The bills up for voting were PL 17/2017 Espaço Coruja (Owl Space), PL 72/2017 Day of the Fight Against Homophobia, Lesbophobia, Biphobia, and Transphobia, PL 103/2017 Day of Tereza de Benguela and the Black Woman, PL 417/2017 Assédio Não é Passageiro (Harassment is not Fleeting), PL 515/2017 Establishment of Socio-educational Measures in Half Open Spaces, PL 555/2017 Rio Women’s Dossier, PL 642/2017 Public and Free Technical Assistance for Social Interest Housing. Among these, PL 642/2017 Public and Free Technical Assistance for Social Interest Housing was not taken to vote because of bureaucratic issues, and will most likely reach the voting rolls next week.
The first vote was in reference to PL 17/2017 Owl Space, authored by Marielle Franco and Tarcísio Motta, proposing a free nocturnal space for the care of children whose mothers work during overnight hours. The objective of the initiative was to allow mothers to attend work and studies at night while providing a safe space for children. This bill was especially important for women who work double shifts, and who do not always have the ability to continue their studies or remain in their jobs because they lack someone to care for their children. After applause, the bill was approved and will continue to be refined over two weeks with suggestions from other council members.

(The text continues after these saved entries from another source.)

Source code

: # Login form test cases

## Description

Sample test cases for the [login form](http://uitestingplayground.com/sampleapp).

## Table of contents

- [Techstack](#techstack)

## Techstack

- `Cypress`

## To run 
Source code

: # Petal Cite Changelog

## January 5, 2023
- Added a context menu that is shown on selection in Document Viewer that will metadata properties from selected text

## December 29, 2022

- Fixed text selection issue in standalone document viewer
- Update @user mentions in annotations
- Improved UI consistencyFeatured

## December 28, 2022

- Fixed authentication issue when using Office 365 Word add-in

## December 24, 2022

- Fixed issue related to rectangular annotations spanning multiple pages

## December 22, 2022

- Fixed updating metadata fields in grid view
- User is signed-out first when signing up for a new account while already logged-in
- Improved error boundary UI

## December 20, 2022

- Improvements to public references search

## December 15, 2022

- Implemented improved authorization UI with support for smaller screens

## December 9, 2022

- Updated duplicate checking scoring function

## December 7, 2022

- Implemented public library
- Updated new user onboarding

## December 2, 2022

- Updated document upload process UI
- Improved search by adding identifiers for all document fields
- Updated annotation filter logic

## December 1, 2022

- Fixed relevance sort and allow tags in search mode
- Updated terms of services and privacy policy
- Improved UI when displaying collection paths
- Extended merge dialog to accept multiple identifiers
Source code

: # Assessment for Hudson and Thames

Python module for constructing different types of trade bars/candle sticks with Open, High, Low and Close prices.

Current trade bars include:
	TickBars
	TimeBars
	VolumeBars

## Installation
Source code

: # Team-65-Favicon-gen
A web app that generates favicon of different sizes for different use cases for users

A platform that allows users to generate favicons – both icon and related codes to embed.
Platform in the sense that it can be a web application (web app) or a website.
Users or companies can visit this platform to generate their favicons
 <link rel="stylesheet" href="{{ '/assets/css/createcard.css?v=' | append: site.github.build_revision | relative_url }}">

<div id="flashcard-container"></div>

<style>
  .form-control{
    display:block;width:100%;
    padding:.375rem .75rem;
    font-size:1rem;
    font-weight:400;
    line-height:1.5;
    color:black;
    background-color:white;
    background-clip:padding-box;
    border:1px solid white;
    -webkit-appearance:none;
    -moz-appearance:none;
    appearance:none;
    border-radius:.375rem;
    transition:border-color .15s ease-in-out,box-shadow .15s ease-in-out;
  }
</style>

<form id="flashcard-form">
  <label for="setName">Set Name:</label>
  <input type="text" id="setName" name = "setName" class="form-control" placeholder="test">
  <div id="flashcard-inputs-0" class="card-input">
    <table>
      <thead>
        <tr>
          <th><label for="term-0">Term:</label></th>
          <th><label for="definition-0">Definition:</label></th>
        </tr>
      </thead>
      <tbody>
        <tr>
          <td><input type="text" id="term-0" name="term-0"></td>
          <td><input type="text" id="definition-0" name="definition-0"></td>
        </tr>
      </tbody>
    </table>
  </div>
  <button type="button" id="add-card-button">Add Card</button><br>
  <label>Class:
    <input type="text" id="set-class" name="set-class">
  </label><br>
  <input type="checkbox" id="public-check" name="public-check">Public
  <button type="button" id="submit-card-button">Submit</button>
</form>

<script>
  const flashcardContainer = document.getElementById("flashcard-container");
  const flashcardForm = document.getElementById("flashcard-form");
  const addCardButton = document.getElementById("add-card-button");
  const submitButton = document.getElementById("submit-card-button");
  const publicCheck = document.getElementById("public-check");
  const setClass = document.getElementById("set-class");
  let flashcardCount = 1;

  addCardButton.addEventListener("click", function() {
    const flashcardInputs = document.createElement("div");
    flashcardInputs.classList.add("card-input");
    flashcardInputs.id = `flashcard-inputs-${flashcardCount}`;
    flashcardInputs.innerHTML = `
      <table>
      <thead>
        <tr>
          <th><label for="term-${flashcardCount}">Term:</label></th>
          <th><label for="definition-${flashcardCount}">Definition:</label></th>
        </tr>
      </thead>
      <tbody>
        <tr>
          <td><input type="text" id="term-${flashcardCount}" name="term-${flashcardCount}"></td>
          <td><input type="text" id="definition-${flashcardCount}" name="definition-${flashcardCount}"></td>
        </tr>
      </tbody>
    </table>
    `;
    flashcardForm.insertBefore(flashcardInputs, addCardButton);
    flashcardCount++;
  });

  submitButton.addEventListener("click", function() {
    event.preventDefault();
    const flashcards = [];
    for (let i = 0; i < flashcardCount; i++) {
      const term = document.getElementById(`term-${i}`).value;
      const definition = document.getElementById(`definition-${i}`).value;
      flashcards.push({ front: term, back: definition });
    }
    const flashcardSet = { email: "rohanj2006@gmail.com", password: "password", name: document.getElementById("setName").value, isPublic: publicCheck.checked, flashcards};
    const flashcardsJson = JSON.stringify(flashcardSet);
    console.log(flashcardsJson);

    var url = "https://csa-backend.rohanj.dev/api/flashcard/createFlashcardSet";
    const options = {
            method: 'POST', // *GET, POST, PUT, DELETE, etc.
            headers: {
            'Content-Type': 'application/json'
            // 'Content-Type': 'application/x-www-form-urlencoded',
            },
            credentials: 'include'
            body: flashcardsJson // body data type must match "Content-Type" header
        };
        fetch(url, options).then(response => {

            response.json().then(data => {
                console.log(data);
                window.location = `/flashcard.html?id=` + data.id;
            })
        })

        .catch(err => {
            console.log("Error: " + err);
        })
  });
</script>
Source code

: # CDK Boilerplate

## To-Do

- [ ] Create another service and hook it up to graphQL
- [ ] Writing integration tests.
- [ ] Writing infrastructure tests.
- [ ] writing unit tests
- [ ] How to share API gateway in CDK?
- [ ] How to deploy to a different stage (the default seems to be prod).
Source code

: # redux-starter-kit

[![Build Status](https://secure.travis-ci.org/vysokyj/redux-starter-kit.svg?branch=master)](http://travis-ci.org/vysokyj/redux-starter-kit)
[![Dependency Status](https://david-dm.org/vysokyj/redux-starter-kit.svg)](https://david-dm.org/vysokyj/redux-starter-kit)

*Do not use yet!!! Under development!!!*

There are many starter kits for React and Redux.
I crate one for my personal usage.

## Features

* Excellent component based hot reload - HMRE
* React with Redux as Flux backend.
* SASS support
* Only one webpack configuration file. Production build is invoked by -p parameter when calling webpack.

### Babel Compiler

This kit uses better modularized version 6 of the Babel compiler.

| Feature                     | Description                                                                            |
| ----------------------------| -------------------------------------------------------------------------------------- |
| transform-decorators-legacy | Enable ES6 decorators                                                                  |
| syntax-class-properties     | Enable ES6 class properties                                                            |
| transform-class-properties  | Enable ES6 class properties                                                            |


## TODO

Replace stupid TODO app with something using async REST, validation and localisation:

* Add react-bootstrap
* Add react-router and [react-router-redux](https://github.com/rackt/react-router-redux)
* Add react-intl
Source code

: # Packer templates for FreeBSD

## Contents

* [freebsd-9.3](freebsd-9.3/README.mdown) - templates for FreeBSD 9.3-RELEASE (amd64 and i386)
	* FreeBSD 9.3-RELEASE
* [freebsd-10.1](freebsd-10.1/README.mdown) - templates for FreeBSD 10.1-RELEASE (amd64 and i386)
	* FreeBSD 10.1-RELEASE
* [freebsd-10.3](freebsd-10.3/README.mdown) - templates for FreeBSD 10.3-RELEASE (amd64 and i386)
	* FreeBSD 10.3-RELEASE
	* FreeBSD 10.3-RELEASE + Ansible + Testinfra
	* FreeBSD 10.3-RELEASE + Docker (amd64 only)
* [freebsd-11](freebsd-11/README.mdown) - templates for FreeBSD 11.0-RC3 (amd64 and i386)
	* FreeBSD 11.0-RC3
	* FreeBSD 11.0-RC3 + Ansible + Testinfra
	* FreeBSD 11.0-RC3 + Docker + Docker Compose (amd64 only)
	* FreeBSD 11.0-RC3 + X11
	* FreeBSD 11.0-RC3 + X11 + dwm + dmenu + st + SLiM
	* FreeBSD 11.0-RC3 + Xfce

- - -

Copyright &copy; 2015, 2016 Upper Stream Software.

Soon after, another bill was put to vote – PL 72/2017 Day of the Fight against Homophobia, Lesbophobia, Biphobia, and Transphobia. This bill has the objective of designating a date to honor the fight against oppressions that the LGBT community faces, in the country with the largest number of murders against LGBT individuals. Councilman Cláudio Castro (PSC) asked that “as agreed, I request a postponement by one session”. The majority of the assembly voted to postpone the vote, and so, to much booing from the audience, an announcement was made that the bill would not go to vote. Speaking about the difficulty of advancing the debate regarding the issue, David Miranda (PSOL), a LGBT councilman from Rio de Janeiro, stated:
“Well, I am the only LGBT member in this house, and so I need to say something about this. Marielle was LGBT, inside this House here. She was a companion in the fight, and this bill being postponed in this session, so that we cannot vote on it here with the whole world waiting–I am certain that this audience is full of LGBT members–is difficult, but we made an agreement, and we must stick to this agreement. I make this promise with all of you that I will sit with all of the council members and we will converse, and we will revisit this bill another day, and I will bring this bill to be approved here, in this House. It is unacceptable that last year, Marielle brought the Day of Lesbian Visibility to vote here, and it was not passed.”
The third bill put to vote was PL 103/2017 Day of Tereza de Benguela and the Black Woman, which will designate a day of the year to recognize the historical and cultural significance of Tereza de Benguela and the memory of the black woman in Brazil. Tereza Benguela, an icon of black resistance in the country, led the Quilombo de Quariterê in the resistance against slavery until she was captured by soldiers. The bill was approved in the session and represents an important victory in the black feminist movement to revive Tereza de Benguela’s memory as political transformation.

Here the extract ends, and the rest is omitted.